Мое чувство было смутным. Мне не под силу было определить его. Я только и ощущал, что муку, а временами негу. Единственное, в чем я был уверен, так это в том, что оно не имело ни малейшего сходства с чувствами моих товарищей.
Однажды, не в силах более этого выносить, я открылся одному мальчику, с которым водил компанию не только в Кондорсе — его родители были знакомы с моим отцом. «Глупый ты, — сказал он, — это же так просто. Пригласи Даржелоса как-нибудь в воскресенье, зазови его в кусты — и готово дело». Какое дело? Никакого дела быть не могло. Я лепетал, что речь не о доступных школьных утехах, и тщетно пытался средствами языка придать какую-то форму мечте. Мой товарищ пожал плечами. «Чего искать вчерашний день? Даржелос сильнее нас (он выразился несколько иначе). Подмажешься к нему — он клюнет. Если он тебе так нравится, подставляйся, да и все тут».
Грубость этого совета сразила меня. Я осознал, что невозможно добиться, чтоб меня поняли. Допустим, думал я, Даржелос согласится на свидание — что я ему скажу, что стану делать? Мне ведь хотелось не позабавиться пять минут, а быть с ним всегда. Короче, я обожал его и покорялся своей участи — молча страдать, ибо хоть и не умея назвать эту напасть любовью, я чувствовал, что она — нечто обратное происходящему в классе, и не там надо искать выход.
Это приключение, не имевшее начала, имело, однако, конец.
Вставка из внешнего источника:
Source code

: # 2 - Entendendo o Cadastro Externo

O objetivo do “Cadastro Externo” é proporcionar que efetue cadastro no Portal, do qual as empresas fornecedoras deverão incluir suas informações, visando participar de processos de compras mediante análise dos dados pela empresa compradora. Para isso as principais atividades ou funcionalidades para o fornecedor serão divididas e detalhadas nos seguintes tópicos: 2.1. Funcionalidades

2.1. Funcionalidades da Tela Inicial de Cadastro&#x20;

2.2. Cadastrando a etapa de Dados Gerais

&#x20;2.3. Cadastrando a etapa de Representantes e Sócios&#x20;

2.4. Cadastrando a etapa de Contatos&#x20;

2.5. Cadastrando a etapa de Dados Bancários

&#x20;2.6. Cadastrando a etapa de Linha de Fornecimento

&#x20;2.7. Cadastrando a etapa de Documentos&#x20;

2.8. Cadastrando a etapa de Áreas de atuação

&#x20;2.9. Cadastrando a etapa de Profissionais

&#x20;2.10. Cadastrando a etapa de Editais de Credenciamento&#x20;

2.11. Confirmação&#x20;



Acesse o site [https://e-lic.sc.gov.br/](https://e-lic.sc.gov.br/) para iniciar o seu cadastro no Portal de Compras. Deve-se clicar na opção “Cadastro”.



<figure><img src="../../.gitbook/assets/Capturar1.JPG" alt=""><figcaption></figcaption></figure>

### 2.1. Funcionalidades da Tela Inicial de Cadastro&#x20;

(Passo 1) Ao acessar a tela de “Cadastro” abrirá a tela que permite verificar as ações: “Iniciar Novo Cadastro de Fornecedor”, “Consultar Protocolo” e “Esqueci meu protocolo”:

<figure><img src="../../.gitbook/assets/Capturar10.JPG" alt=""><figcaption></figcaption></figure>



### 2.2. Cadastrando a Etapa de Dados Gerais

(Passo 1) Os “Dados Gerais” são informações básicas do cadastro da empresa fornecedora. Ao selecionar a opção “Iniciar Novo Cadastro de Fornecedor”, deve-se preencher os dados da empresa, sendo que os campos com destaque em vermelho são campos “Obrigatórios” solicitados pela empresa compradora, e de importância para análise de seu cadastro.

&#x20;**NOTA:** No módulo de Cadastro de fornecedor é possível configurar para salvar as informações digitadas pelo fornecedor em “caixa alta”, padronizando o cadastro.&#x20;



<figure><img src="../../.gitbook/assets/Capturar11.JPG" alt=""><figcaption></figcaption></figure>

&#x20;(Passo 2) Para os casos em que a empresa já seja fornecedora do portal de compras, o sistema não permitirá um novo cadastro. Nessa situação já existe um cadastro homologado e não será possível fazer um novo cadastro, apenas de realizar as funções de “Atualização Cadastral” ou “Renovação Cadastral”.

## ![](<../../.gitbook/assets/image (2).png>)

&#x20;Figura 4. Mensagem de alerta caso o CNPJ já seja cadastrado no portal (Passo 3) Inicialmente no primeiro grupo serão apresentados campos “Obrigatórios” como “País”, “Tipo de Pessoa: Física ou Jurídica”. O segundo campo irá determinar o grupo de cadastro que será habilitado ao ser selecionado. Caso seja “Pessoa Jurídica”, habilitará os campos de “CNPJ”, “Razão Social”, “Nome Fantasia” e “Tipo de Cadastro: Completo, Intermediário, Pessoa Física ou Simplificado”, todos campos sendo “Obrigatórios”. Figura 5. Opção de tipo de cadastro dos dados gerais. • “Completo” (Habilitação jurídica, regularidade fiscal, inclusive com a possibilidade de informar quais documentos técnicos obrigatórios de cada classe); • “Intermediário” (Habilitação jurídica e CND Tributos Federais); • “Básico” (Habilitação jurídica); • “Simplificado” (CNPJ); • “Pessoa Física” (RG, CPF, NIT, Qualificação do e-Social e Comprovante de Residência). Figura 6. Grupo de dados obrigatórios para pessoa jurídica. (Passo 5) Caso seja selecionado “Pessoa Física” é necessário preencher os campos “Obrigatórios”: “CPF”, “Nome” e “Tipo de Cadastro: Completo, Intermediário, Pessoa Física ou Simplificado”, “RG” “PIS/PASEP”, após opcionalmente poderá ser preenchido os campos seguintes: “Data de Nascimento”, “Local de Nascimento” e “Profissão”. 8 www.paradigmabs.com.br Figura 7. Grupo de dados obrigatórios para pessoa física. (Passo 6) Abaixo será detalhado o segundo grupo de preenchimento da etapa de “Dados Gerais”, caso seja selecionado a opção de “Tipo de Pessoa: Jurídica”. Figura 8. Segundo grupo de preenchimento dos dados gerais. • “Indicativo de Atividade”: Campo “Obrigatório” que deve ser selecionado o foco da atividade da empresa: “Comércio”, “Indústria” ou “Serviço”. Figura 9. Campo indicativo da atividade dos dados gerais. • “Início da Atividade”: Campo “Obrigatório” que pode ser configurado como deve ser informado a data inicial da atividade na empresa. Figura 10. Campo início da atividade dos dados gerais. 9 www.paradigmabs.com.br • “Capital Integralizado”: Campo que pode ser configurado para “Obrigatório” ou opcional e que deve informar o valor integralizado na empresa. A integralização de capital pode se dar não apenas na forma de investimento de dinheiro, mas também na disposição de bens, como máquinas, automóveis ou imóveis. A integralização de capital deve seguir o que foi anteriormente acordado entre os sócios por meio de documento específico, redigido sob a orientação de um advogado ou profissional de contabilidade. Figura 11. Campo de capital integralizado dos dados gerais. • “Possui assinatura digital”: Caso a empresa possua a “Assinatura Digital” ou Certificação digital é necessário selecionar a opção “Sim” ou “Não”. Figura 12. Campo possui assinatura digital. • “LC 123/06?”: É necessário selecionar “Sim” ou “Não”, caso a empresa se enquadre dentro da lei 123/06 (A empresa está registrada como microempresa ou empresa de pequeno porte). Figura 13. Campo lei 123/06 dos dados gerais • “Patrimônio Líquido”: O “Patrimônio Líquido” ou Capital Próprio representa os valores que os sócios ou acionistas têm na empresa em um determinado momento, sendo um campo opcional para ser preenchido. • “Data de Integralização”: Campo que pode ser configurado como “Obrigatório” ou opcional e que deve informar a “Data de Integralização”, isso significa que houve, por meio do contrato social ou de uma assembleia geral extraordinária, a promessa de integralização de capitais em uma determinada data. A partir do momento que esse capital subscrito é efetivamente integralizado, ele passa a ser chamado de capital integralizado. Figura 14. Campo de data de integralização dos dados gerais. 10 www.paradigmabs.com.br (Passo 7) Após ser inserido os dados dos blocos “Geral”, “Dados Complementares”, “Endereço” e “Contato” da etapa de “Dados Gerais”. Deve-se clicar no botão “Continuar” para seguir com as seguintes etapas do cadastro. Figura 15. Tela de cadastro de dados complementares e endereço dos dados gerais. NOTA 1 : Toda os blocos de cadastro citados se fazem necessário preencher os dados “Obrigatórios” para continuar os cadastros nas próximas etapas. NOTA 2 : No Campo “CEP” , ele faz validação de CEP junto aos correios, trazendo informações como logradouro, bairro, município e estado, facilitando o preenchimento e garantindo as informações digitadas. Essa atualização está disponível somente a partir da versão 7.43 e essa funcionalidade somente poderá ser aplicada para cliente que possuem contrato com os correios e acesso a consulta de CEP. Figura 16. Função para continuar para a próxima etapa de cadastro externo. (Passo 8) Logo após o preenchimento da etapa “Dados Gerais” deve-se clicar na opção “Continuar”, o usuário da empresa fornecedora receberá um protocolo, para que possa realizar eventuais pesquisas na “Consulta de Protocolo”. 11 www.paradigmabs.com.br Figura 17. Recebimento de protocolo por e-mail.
Подстрекаемый товарищем, которому открылся, я попросил Даржелоса о свидании в пустом классе после уроков. Он пришел. Я рассчитывал на чудо, которое научило бы меня, как себя вести. При виде его я потерял всякое соображение. Я только и видел, что его мускулистые ноги и ободранные коленки, разукрашенные кровяными корочками и чернилами.
— Чего надо? — спросил он с жестокой улыбкой. Я догадывался, что он предполагает, догадывался, что моя просьба не могла иметь для него иного значения. Я понес первое, что пришло в голову.
— Я хотел тебя предупредить: надзиратель за тобой следит.
Это была нелепая выдумка, ибо обаяние Даржелоса околдовало всех наших учителей.
Привилегии красоты неизмеримы. Она действует даже на тех, кому, казалось бы, до нее и дела нет.
Даржелос склонил голову набок и прищурился:
— Надзиратель?
— Да, — упорствовал я, черпая силы в страхе, — надзиратель. Я слышал, как он говорил директору: «Я слежу за Даржелосом. Он слишком много себе позволяет. Я с него глаз не спущу».
— Ах, я слишком много себе позволяю? — сказал он, — ладно, старик, еще и не то позволю, покажу этому надзирателю. Я ему дам жизни; а ты, если всего-то из-за такой фигни вздумал мне надоедать, имей в виду: повторится — налуплю по заднице.